Assignment:
Repeat the data precisely as given.

● ● ●

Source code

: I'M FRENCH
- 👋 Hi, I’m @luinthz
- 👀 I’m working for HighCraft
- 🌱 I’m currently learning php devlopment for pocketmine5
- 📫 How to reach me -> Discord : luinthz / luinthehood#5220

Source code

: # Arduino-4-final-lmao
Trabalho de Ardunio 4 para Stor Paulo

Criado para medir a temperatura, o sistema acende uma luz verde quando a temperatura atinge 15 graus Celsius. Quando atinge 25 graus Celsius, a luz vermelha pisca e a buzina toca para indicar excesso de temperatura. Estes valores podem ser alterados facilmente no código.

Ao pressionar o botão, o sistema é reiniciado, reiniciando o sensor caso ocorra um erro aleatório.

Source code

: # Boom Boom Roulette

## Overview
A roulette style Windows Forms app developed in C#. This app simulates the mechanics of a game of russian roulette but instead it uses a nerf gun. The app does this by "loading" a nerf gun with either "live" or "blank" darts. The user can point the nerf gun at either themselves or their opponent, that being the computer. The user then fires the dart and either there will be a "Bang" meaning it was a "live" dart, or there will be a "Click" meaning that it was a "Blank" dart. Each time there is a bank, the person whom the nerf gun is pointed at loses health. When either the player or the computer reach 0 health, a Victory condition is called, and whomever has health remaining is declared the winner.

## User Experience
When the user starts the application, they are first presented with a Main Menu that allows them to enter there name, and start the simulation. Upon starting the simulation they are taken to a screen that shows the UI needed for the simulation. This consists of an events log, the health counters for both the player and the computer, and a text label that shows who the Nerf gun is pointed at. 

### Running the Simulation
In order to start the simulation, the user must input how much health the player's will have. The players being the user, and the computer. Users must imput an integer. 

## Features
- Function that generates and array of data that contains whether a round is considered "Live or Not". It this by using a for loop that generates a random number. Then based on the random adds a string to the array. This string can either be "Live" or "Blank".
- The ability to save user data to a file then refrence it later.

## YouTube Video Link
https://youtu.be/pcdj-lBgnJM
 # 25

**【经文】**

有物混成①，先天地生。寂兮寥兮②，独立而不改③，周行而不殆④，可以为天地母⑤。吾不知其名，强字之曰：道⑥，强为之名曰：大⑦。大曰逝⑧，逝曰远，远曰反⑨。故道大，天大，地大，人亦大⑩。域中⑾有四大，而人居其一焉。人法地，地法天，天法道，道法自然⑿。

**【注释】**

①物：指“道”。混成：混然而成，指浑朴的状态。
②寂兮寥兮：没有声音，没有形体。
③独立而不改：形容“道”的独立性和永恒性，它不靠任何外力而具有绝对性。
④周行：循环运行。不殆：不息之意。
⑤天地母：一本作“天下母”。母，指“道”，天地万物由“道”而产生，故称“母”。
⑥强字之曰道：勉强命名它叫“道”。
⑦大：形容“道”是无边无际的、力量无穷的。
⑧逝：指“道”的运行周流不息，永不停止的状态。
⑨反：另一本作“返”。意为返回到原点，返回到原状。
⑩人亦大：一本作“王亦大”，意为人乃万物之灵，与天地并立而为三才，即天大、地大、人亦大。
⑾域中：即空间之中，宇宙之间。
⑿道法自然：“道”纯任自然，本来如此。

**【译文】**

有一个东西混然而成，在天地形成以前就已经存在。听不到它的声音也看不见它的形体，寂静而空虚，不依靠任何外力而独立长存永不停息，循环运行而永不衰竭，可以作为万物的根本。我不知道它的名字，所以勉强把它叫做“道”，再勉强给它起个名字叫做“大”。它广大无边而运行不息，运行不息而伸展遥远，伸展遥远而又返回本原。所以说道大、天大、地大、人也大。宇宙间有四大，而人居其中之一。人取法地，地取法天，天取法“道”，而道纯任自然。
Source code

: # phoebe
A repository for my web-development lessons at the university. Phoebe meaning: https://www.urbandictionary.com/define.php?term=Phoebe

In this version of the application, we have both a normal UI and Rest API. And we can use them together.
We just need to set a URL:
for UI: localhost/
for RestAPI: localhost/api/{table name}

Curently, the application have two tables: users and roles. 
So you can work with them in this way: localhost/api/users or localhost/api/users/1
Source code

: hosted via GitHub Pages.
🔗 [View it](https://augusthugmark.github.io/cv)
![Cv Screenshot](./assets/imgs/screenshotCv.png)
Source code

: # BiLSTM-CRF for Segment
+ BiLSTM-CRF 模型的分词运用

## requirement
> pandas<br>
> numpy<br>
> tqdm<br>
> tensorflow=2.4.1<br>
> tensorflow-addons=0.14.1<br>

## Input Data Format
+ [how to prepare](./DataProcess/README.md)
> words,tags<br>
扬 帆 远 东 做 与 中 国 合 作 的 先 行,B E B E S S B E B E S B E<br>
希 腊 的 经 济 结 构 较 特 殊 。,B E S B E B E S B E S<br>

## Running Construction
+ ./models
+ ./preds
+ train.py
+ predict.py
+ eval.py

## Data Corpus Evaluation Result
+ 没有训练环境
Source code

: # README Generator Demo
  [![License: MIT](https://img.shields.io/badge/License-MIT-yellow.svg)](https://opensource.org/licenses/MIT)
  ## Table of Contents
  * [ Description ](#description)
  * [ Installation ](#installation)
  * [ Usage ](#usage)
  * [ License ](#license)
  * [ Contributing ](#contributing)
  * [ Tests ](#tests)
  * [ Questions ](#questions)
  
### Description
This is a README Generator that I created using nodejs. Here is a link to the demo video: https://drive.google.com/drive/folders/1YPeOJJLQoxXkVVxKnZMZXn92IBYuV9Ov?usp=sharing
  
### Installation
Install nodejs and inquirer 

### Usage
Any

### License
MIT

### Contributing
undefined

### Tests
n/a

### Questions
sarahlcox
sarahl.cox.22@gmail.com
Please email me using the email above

● ● ●

Solved problem:
Source code

: I'M FRENCH
- 👋 Hi, I’m @luinthz
- 👀 I’m working for HighCraft
- 🌱 I’m currently learning php devlopment for pocketmine5
- 📫 How to reach me -> Discord : luinthz / luinthehood#5220

Source code

: # Arduino-4-final-lmao
Trabalho de Ardunio 4 para Stor Paulo

Criado para medir a temperatura, o sistema acende uma luz verde quando a temperatura atinge 15 graus Celsius. Quando atinge 25 graus Celsius, a luz vermelha pisca e a buzina toca para indicar excesso de temperatura. Estes valores podem ser alterados facilmente no código.

Ao pressionar o botão, o sistema é reiniciado, reiniciando o sensor caso ocorra um erro aleatório.

Source code

: # Boom Boom Roulette

## Overview
A roulette style Windows Forms app developed in C#. This app simulates the mechanics of a game of russian roulette but instead it uses a nerf gun. The app does this by "loading" a nerf gun with either "live" or "blank" darts. The user can point the nerf gun at either themselves or their opponent, that being the computer. The user then fires the dart and either there will be a "Bang" meaning it was a "live" dart, or there will be a "Click" meaning that it was a "Blank" dart. Each time there is a bank, the person whom the nerf gun is pointed at loses health. When either the player or the computer reach 0 health, a Victory condition is called, and whomever has health remaining is declared the winner.

## User Experience
When the user starts the application, they are first presented with a Main Menu that allows them to enter there name, and start the simulation. Upon starting the simulation they are taken to a screen that shows the UI needed for the simulation. This consists of an events log, the health counters for both the player and the computer, and a text label that shows who the Nerf gun is pointed at. 

### Running the Simulation
In order to start the simulation, the user must input how much health the player's will have. The players being the user, and the computer. Users must imput an integer. 

## Features
- Function that generates and array of data that contains whether a round is considered "Live or Not". It this by using a for loop that generates a random number. Then based on the random adds a string to the array. This string can either be "Live" or "Blank".
- The ability to save user data to a file then refrence it later.

## YouTube Video Link
https://youtu.be/pcdj-lBgnJM
 # 25

**【经文】**

有物混成①，先天地生。寂兮寥兮②，独立而不改③，周行而不殆④，可以为天地母⑤。吾不知其名，强字之曰：道⑥，强为之名曰：大⑦。大曰逝⑧，逝曰远，远曰反⑨。故道大，天大，地大，人亦大⑩。域中⑾有四大，而人居其一焉。人法地，地法天，天法道，道法自然⑿。

**【注释】**

①物：指“道”。混成：混然而成，指浑朴的状态。
②寂兮寥兮：没有声音，没有形体。
③独立而不改：形容“道”的独立性和永恒性，它不靠任何外力而具有绝对性。
④周行：循环运行。不殆：不息之意。
⑤天地母：一本作“天下母”。母，指“道”，天地万物由“道”而产生，故称“母”。
⑥强字之曰道：勉强命名它叫“道”。
⑦大：形容“道”是无边无际的、力量无穷的。
⑧逝：指“道”的运行周流不息，永不停止的状态。
⑨反：另一本作“返”。意为返回到原点，返回到原状。
⑩人亦大：一本作“王亦大”，意为人乃万物之灵，与天地并立而为三才，即天大、地大、人亦大。
⑾域中：即空间之中，宇宙之间。
⑿道法自然：“道”纯任自然，本来如此。

**【译文】**

有一个东西混然而成，在天地形成以前就已经存在。听不到它的声音也看不见它的形体，寂静而空虚，不依靠任何外力而独立长存永不停息，循环运行而永不衰竭，可以作为万物的根本。我不知道它的名字，所以勉强把它叫做“道”，再勉强给它起个名字叫做“大”。它广大无边而运行不息，运行不息而伸展遥远，伸展遥远而又返回本原。所以说道大、天大、地大、人也大。宇宙间有四大，而人居其中之一。人取法地，地取法天，天取法“道”，而道纯任自然。
Source code

: # phoebe
A repository for my web-development lessons at the university. Phoebe meaning: https://www.urbandictionary.com/define.php?term=Phoebe

In this version of the application, we have both a normal UI and Rest API. And we can use them together.
We just need to set a URL:
for UI: localhost/
for RestAPI: localhost/api/{table name}

Curently, the application have two tables: users and roles. 
So you can work with them in this way: localhost/api/users or localhost/api/users/1
Source code

: hosted via GitHub Pages.
🔗 [View it](https://augusthugmark.github.io/cv)
![Cv Screenshot](./assets/imgs/screenshotCv.png)
Source code

: # BiLSTM-CRF for Segment
+ BiLSTM-CRF 模型的分词运用

## requirement
> pandas<br>
> numpy<br>
> tqdm<br>
> tensorflow=2.4.1<br>
> tensorflow-addons=0.14.1<br>

## Input Data Format
+ [how to prepare](./DataProcess/README.md)
> words,tags<br>
扬 帆 远 东 做 与 中 国 合 作 的 先 行,B E B E S S B E B E S B E<br>
希 腊 的 经 济 结 构 较 特 殊 。,B E S B E B E S B E S<br>

## Running Construction
+ ./models
+ ./preds
+ train.py
+ predict.py
+ eval.py

## Data Corpus Evaluation Result
+ 没有训练环境
Source code

: # README Generator Demo
  [![License: MIT](https://img.shields.io/badge/License-MIT-yellow.svg)](https://opensource.org/licenses/MIT)
  ## Table of Contents
  * [ Description ](#description)
  * [ Installation ](#installation)
  * [ Usage ](#usage)
  * [ License ](#license)
  * [ Contributing ](#contributing)
  * [ Tests ](#tests)
  * [ Questions ](#questions)
  
### Description
This is a README Generator that I created using nodejs. Here is a link to the demo video: https://drive.google.com/drive/folders/1YPeOJJLQoxXkVVxKnZMZXn92IBYuV9Ov?usp=sharing
  
### Installation
Install nodejs and inquirer 

### Usage
Any

### License
MIT

### Contributing
undefined

### Tests
n/a

### Questions
sarahlcox
sarahl.cox.22@gmail.com
Please email me using the email above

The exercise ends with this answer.